Problem:
Among the records, which lines hold the word "Contador"? Pick them out.

______

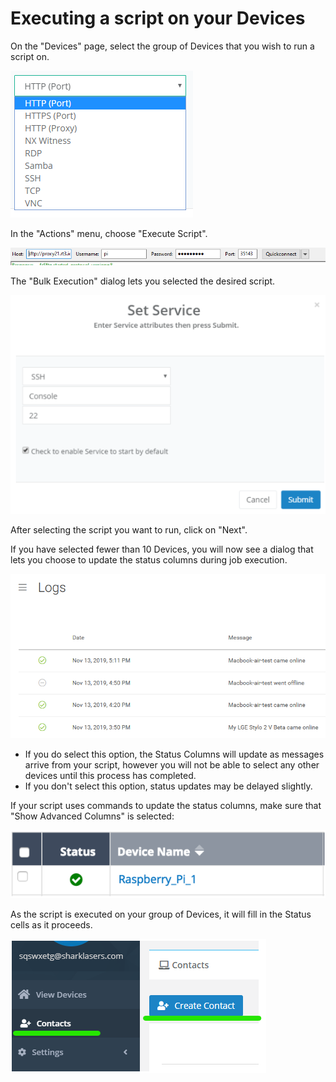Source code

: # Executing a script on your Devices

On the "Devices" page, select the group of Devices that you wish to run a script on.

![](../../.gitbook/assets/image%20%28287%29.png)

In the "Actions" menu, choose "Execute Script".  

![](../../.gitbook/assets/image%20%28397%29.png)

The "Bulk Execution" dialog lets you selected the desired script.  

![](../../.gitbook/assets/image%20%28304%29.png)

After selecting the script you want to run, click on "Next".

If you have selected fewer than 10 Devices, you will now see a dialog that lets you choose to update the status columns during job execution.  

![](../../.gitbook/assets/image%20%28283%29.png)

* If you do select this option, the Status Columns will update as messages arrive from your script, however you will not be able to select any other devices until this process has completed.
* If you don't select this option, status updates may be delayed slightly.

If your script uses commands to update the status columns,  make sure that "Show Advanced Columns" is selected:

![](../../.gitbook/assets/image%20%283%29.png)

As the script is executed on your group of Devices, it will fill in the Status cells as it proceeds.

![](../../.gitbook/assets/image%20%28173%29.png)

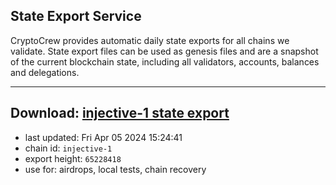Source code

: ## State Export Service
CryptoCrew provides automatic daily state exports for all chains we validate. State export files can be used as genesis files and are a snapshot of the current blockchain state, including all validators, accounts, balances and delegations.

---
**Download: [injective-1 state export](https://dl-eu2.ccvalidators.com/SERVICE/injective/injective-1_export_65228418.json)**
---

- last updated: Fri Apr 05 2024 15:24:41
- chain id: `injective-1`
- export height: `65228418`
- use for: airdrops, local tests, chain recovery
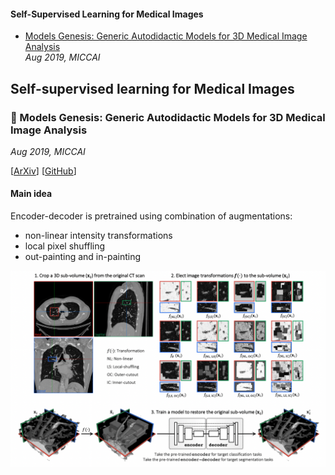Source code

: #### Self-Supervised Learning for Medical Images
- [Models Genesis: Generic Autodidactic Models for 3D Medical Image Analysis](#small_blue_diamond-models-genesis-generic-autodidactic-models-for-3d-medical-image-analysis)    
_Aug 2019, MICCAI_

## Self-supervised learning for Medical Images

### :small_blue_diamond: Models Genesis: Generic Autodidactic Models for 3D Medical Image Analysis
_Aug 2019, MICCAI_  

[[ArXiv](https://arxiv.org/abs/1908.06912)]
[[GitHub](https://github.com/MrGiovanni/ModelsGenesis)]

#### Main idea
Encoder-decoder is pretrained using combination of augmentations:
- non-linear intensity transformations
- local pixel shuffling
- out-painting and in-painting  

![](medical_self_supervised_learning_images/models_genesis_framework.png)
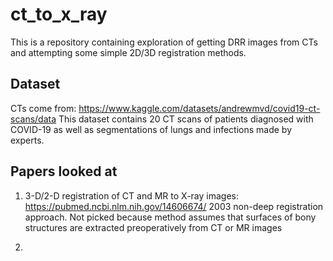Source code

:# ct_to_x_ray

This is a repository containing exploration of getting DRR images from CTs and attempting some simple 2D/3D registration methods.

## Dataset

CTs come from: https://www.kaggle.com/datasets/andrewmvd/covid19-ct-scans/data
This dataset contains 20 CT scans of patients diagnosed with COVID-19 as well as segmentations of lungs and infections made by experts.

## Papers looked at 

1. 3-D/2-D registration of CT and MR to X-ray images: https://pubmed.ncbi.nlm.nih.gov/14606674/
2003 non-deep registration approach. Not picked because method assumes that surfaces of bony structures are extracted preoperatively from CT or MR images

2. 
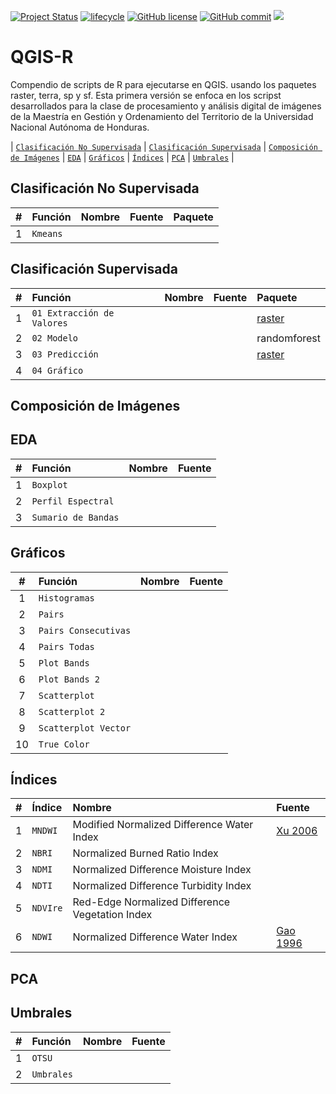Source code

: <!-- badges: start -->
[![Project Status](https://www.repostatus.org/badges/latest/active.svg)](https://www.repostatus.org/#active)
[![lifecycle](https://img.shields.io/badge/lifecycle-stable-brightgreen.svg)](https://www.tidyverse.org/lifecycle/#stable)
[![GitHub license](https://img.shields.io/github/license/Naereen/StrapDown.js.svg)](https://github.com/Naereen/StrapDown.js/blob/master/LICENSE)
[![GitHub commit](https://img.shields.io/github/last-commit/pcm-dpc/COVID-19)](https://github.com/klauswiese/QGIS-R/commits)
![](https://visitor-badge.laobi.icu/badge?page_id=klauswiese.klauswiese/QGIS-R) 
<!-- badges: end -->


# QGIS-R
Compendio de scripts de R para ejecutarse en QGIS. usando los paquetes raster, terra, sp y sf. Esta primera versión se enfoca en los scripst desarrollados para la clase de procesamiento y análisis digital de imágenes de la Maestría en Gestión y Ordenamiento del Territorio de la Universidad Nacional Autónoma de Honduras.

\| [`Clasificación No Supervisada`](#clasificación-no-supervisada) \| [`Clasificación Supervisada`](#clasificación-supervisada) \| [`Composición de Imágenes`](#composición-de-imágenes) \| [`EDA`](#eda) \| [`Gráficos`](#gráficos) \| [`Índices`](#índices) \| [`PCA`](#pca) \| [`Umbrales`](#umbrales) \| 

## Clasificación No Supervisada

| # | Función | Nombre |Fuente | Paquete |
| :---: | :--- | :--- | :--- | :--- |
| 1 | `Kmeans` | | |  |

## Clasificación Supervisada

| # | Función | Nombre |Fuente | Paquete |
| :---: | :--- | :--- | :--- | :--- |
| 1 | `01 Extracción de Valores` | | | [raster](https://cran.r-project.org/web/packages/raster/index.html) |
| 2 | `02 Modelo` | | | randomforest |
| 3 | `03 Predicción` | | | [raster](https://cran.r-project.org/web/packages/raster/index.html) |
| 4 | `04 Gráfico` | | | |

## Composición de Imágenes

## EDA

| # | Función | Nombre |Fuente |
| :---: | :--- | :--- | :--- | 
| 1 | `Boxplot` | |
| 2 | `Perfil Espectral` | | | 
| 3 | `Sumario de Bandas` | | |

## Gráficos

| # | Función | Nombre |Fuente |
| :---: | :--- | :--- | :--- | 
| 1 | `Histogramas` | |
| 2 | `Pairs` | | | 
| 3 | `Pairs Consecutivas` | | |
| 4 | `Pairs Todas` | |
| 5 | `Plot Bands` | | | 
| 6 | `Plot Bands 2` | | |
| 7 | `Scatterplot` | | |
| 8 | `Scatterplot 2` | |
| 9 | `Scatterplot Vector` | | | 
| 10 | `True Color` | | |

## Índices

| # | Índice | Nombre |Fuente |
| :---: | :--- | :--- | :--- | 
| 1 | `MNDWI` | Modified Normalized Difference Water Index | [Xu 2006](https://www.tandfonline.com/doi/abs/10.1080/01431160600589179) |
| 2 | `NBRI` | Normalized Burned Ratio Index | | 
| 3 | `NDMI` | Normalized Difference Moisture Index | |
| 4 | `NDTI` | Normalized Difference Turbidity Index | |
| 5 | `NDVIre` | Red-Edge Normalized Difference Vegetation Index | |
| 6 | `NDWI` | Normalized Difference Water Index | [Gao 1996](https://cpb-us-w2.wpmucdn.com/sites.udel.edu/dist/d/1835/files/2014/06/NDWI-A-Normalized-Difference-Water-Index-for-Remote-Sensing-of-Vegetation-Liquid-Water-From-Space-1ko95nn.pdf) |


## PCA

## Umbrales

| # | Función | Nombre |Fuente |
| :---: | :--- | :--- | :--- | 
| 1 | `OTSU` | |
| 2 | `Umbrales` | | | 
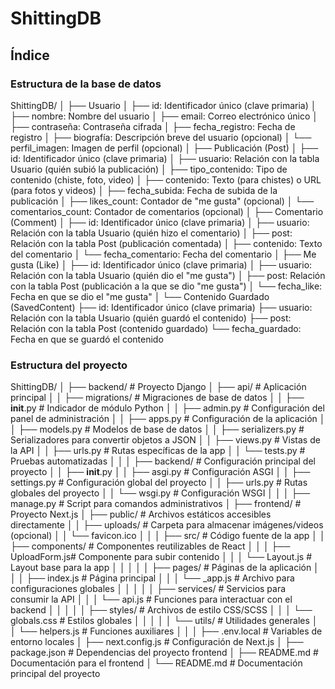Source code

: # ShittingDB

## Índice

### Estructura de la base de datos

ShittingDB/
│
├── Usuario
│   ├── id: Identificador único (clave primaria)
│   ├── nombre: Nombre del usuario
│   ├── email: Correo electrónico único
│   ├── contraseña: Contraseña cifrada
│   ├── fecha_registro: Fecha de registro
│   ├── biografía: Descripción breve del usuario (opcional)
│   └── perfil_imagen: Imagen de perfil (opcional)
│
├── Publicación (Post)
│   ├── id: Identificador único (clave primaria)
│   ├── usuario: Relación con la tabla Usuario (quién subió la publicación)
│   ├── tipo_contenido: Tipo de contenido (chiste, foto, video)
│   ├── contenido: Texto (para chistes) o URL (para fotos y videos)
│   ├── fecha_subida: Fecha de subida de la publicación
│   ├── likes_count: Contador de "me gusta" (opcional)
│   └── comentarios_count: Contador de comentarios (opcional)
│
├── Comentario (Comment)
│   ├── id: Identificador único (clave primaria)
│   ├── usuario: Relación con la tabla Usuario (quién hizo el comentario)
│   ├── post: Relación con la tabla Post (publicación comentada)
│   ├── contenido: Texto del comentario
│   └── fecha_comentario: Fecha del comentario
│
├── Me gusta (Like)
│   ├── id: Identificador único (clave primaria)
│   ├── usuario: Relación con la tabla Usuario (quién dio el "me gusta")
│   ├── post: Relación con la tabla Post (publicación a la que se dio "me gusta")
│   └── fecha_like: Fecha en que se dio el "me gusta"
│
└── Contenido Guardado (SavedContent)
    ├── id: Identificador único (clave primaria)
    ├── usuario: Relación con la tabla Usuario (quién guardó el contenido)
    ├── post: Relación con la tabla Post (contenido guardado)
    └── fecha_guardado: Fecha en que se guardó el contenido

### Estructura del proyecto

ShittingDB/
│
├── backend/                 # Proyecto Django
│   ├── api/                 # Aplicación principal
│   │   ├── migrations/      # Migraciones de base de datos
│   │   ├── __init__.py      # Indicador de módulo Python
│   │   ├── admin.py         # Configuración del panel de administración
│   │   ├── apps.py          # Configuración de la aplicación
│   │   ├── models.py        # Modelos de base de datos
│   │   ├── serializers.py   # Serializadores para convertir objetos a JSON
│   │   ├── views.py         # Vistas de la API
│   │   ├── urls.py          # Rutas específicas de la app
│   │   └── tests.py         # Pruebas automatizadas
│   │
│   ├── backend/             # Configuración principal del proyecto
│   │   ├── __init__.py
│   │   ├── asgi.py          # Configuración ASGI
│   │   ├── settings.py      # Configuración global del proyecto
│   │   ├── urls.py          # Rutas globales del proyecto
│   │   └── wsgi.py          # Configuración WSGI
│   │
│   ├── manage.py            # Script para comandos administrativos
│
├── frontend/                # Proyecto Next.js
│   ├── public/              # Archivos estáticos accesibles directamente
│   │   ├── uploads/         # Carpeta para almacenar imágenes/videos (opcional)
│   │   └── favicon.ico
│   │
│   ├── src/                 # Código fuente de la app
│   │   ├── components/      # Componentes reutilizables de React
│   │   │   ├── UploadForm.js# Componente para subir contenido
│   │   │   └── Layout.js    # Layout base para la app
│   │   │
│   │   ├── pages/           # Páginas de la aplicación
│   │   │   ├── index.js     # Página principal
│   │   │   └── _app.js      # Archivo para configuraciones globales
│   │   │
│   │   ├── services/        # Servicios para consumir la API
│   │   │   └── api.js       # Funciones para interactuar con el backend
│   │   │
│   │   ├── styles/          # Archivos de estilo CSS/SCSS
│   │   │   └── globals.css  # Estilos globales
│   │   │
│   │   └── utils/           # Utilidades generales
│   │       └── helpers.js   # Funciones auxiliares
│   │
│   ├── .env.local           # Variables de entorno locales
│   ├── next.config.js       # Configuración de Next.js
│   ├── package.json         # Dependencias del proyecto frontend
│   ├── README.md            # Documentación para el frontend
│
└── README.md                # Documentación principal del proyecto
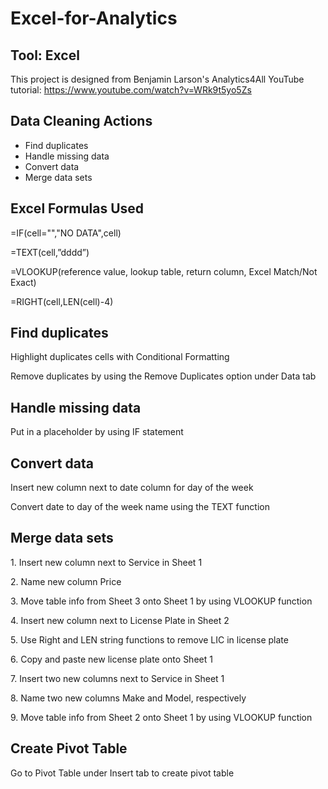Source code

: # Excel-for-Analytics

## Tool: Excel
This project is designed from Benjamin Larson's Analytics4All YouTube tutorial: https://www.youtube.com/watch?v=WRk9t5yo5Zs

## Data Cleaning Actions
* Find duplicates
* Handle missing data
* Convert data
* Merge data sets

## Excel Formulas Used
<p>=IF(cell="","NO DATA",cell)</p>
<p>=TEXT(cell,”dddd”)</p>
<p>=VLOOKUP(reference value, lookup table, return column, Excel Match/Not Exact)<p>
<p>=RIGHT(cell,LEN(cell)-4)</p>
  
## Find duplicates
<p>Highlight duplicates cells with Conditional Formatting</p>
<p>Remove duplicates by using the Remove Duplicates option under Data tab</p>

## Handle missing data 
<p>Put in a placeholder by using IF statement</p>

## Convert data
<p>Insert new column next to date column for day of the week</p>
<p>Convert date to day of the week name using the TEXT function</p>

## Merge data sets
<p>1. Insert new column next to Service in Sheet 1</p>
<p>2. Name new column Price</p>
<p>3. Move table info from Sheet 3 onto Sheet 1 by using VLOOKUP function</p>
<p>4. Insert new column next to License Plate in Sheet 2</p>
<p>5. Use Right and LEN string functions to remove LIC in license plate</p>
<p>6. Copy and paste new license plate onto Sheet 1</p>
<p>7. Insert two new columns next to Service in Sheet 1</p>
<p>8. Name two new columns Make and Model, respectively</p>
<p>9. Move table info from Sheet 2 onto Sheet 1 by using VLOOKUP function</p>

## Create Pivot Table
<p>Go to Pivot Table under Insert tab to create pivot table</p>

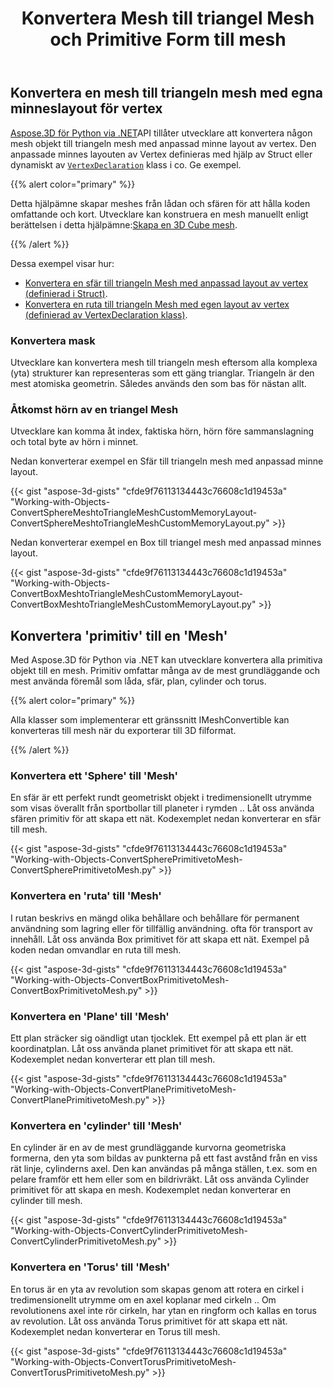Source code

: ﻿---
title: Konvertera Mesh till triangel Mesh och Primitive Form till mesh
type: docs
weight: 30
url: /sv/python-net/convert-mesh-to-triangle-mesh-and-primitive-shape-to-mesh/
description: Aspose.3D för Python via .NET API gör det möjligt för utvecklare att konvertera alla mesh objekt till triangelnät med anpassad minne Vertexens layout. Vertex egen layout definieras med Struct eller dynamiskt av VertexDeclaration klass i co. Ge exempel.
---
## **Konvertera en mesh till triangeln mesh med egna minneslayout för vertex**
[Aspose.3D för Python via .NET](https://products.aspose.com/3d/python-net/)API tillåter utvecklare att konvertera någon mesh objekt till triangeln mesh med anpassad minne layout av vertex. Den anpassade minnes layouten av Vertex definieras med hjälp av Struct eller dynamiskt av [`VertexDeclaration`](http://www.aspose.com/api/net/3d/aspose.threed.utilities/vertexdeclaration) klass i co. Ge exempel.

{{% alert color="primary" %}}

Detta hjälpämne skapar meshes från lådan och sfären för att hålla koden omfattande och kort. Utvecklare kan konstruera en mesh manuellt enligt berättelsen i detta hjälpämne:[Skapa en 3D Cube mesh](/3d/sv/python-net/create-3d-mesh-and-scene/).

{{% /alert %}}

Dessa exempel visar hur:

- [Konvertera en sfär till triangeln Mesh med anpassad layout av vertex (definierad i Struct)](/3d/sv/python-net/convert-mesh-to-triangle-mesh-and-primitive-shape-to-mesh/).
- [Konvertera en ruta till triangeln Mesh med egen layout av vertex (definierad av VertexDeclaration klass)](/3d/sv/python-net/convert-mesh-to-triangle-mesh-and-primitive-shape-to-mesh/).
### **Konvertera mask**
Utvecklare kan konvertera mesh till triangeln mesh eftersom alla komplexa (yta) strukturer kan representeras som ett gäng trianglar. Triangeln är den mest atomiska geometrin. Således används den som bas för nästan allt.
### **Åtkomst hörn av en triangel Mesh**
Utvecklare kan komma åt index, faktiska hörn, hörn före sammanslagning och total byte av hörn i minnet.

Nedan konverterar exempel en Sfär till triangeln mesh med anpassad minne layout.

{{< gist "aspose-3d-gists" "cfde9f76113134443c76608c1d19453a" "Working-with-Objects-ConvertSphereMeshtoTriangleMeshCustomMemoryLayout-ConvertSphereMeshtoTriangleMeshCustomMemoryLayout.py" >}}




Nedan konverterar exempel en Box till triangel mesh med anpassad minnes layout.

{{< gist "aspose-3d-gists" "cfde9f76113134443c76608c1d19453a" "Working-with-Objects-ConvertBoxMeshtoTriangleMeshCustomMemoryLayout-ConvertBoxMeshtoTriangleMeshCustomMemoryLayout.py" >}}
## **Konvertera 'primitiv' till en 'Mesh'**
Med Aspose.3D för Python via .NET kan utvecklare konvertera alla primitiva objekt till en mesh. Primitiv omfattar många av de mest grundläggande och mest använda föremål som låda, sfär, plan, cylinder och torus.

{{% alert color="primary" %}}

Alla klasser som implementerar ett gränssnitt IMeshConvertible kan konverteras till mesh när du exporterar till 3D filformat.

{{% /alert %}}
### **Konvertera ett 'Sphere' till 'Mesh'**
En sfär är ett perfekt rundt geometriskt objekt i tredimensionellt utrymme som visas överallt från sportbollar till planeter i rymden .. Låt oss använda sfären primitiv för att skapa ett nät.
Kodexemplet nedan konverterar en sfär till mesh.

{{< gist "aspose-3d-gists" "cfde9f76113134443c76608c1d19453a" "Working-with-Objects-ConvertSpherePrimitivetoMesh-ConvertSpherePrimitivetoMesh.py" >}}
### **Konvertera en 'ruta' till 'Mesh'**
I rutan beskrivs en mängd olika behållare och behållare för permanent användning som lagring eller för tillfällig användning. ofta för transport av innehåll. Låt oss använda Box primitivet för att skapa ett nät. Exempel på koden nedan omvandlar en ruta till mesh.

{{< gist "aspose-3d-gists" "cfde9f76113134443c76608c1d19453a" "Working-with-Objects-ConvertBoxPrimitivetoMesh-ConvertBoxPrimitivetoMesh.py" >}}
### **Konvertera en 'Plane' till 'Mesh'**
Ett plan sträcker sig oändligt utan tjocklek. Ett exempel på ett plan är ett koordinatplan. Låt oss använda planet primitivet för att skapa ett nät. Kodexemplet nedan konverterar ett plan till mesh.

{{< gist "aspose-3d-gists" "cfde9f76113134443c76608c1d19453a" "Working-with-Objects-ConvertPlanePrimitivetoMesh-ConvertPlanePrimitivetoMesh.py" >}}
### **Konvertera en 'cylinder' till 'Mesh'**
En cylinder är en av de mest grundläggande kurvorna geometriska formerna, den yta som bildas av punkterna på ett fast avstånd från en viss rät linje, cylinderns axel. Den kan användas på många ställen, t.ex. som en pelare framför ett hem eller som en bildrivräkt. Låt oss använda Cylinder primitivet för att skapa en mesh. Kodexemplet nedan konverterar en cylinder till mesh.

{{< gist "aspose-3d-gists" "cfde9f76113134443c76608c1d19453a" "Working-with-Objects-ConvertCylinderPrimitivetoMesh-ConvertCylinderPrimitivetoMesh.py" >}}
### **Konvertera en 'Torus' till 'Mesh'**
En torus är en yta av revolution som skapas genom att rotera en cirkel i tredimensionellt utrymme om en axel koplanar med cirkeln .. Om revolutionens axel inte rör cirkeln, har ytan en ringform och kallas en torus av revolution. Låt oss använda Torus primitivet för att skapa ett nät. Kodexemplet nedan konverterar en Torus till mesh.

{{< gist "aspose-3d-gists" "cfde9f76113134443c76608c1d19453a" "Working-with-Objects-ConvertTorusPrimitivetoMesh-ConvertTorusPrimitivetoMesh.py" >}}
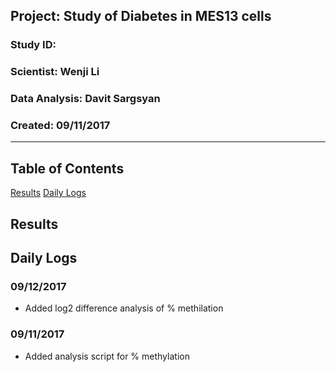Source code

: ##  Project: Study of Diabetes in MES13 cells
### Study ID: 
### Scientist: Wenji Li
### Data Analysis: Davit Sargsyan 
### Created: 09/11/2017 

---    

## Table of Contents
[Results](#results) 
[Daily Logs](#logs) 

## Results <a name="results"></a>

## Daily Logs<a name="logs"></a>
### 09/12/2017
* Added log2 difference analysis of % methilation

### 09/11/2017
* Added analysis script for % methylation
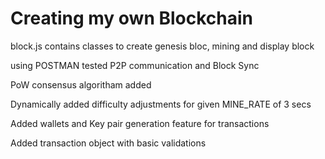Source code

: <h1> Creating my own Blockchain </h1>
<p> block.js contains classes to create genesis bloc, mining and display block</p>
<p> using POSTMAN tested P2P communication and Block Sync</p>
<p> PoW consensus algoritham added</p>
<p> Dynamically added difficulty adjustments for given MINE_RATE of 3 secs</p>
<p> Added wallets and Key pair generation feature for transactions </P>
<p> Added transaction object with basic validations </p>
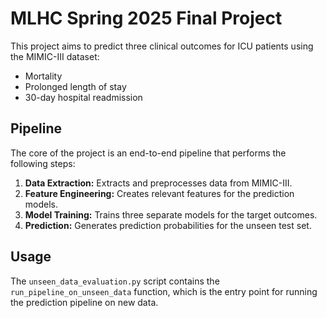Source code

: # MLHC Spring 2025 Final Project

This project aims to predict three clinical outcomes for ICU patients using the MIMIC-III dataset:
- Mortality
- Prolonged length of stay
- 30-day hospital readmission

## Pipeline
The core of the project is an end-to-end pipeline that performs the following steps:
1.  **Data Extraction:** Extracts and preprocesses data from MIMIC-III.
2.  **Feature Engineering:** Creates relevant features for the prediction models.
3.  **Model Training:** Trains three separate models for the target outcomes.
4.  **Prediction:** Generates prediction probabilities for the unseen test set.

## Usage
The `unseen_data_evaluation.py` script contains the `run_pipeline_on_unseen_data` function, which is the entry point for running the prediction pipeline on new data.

______

Result of the exercise:
│   ├── likes_count: Contador de "me gusta" (opcional)
│   └── comentarios_count: Contador de comentarios (opcional)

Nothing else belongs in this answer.